Data entries:
>>>
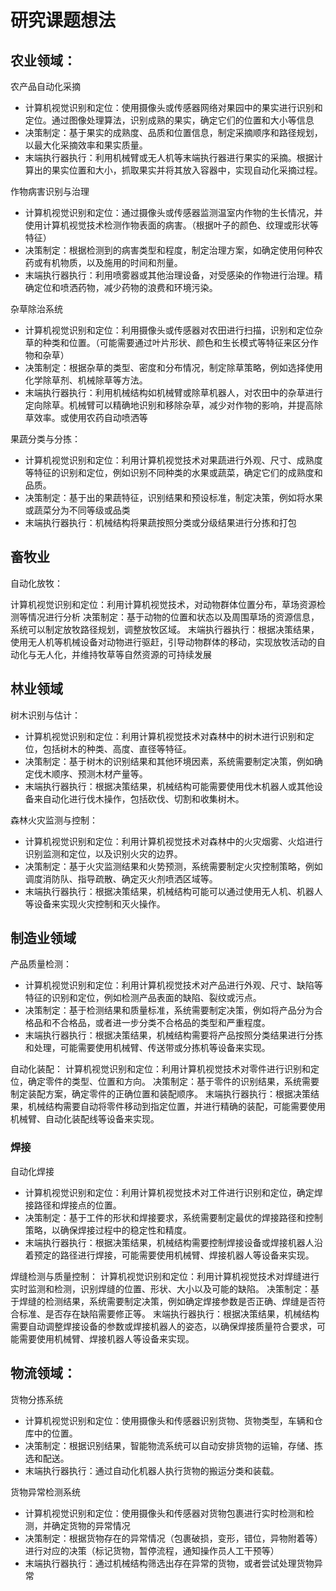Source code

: # 研究课题想法

## 农业领域：

农产品自动化采摘
- 计算机视觉识别和定位：使用摄像头或传感器网络对果园中的果实进行识别和定位。通过图像处理算法，识别成熟的果实，确定它们的位置和大小等信息
- 决策制定：基于果实的成熟度、品质和位置信息，制定采摘顺序和路径规划，以最大化采摘效率和果实质量。
- 末端执行器执行：利用机械臂或无人机等末端执行器进行果实的采摘。根据计算出的果实位置和大小，抓取果实并将其放入容器中，实现自动化采摘过程。

作物病害识别与治理
- 计算机视觉识别和定位：通过摄像头或传感器监测温室内作物的生长情况，并使用计算机视觉技术检测作物表面的病害。（根据叶子的颜色、纹理或形状等特征）
- 决策制定：根据检测到的病害类型和程度，制定治理方案，如确定使用何种农药或有机物质，以及施用的时间和剂量。
- 末端执行器执行：利用喷雾器或其他治理设备，对受感染的作物进行治理。精确定位和喷洒药物，减少药物的浪费和环境污染。

杂草除治系统
- 计算机视觉识别和定位：利用摄像头或传感器对农田进行扫描，识别和定位杂草的种类和位置。（可能需要通过叶片形状、颜色和生长模式等特征来区分作物和杂草）
- 决策制定：根据杂草的类型、密度和分布情况，制定除草策略，例如选择使用化学除草剂、机械除草等方法。
- 末端执行器执行：利用机械结构如机械臂或除草机器人，对农田中的杂草进行定向除草。机械臂可以精确地识别和移除杂草，减少对作物的影响，并提高除草效率。或使用农药自动喷洒等

果蔬分类与分拣：
- 计算机视觉识别和定位：利用计算机视觉技术对果蔬进行外观、尺寸、成熟度等特征的识别和定位，例如识别不同种类的水果或蔬菜，确定它们的成熟度和品质。
- 决策制定：基于出的果蔬特征，识别结果和预设标准，制定决策，例如将水果或蔬菜分为不同等级或品类
- 末端执行器执行：机械结构将果蔬按照分类或分级结果进行分拣和打包

## 畜牧业

自动化放牧：

计算机视觉识别和定位：利用计算机视觉技术，对动物群体位置分布，草场资源检测等情况进行分析
决策制定：基于动物的位置和状态以及周围草场的资源信息，系统可以制定放牧路径规划，调整放牧区域。
末端执行器执行：根据决策结果，使用无人机等机械设备对动物进行驱赶，引导动物群体的移动，实现放牧活动的自动化与无人化，并维持牧草等自然资源的可持续发展

## 林业领域

树木识别与估计：
- 计算机视觉识别和定位：利用计算机视觉技术对森林中的树木进行识别和定位，包括树木的种类、高度、直径等特征。
- 决策制定：基于树木的识别结果和其他环境因素，系统需要制定决策，例如确定伐木顺序、预测木材产量等。
- 末端执行器执行：根据决策结果，机械结构可能需要使用伐木机器人或其他设备来自动化进行伐木操作，包括砍伐、切割和收集树木。

森林火灾监测与控制：
- 计算机视觉识别和定位：利用计算机视觉技术对森林中的火灾烟雾、火焰进行识别监测和定位，以及识别火灾的边界。
- 决策制定：基于火灾监测结果和火势预测，系统需要制定火灾控制策略，例如调度消防队、指导疏散、确定灭火剂喷洒区域等。
- 末端执行器执行：根据决策结果，机械结构可能可以通过使用无人机、机器人等设备来实现火灾控制和灭火操作。

## 制造业领域

产品质量检测：
- 计算机视觉识别和定位：利用计算机视觉技术对产品进行外观、尺寸、缺陷等特征的识别和定位，例如检测产品表面的缺陷、裂纹或污点。
- 决策制定：基于检测结果和质量标准，系统需要制定决策，例如将产品分为合格品和不合格品，或者进一步分类不合格品的类型和严重程度。
- 末端执行器执行：根据决策结果，机械结构需要将产品按照分类结果进行分拣和处理，可能需要使用机械臂、传送带或分拣机等设备来实现。

自动化装配：
计算机视觉识别和定位：利用计算机视觉技术对零件进行识别和定位，确定零件的类型、位置和方向。
决策制定：基于零件的识别结果，系统需要制定装配方案，确定零件的正确位置和装配顺序。
末端执行器执行：根据决策结果，机械结构需要自动将零件移动到指定位置，并进行精确的装配，可能需要使用机械臂、自动化装配线等设备来实现。

### 焊接

自动化焊接
- 计算机视觉识别和定位：利用计算机视觉技术对工件进行识别和定位，确定焊接路径和焊接点的位置。
- 决策制定：基于工件的形状和焊接要求，系统需要制定最优的焊接路径和控制策略，以确保焊接过程中的稳定性和精度。
- 末端执行器执行：根据决策结果，机械结构需要控制焊接设备或焊接机器人沿着预定的路径进行焊接，可能需要使用机械臂、焊接机器人等设备来实现。

焊缝检测与质量控制：
计算机视觉识别和定位：利用计算机视觉技术对焊缝进行实时监测和检测，识别焊缝的位置、形状、大小以及可能的缺陷。
决策制定：基于焊缝的检测结果，系统需要制定决策，例如确定焊接参数是否正确、焊缝是否符合标准、是否存在缺陷需要修正等。
末端执行器执行：根据决策结果，机械结构需要自动调整焊接设备的参数或焊接机器人的姿态，以确保焊接质量符合要求，可能需要使用机械臂、焊接机器人等设备来实现。

## 物流领域：

货物分拣系统
- 计算机视觉识别和定位：使用摄像头和传感器识别货物、货物类型，车辆和仓库中的位置。
- 决策制定：根据识别结果，智能物流系统可以自动安排货物的运输，存储、拣选和配送。
- 末端执行器执行：通过自动化机器人执行货物的搬运分类和装载。

货物异常检测系统
- 计算机视觉识别和定位：使用摄像头和传感器对货物包裹进行实时检测和检测，并确定货物的异常情况
- 决策制定：根据货物存在的异常情况（包裹破损，变形，错位，异物附着等）进行对应的决策（标记货物，暂停流程，通知操作员人工干预等）
- 末端执行器执行：通过机械结构筛选出存在异常的货物，或者尝试处理货物异常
<<<
▶ Exercise prompt: Show every line from the entries that includes the word "系统需要制定决策".

▶ Task answer:
- 决策制定：基于树木的识别结果和其他环境因素，系统需要制定决策，例如确定伐木顺序、预测木材产量等。
- 决策制定：基于检测结果和质量标准，系统需要制定决策，例如将产品分为合格品和不合格品，或者进一步分类不合格品的类型和严重程度。
决策制定：基于焊缝的检测结果，系统需要制定决策，例如确定焊接参数是否正确、焊缝是否符合标准、是否存在缺陷需要修正等。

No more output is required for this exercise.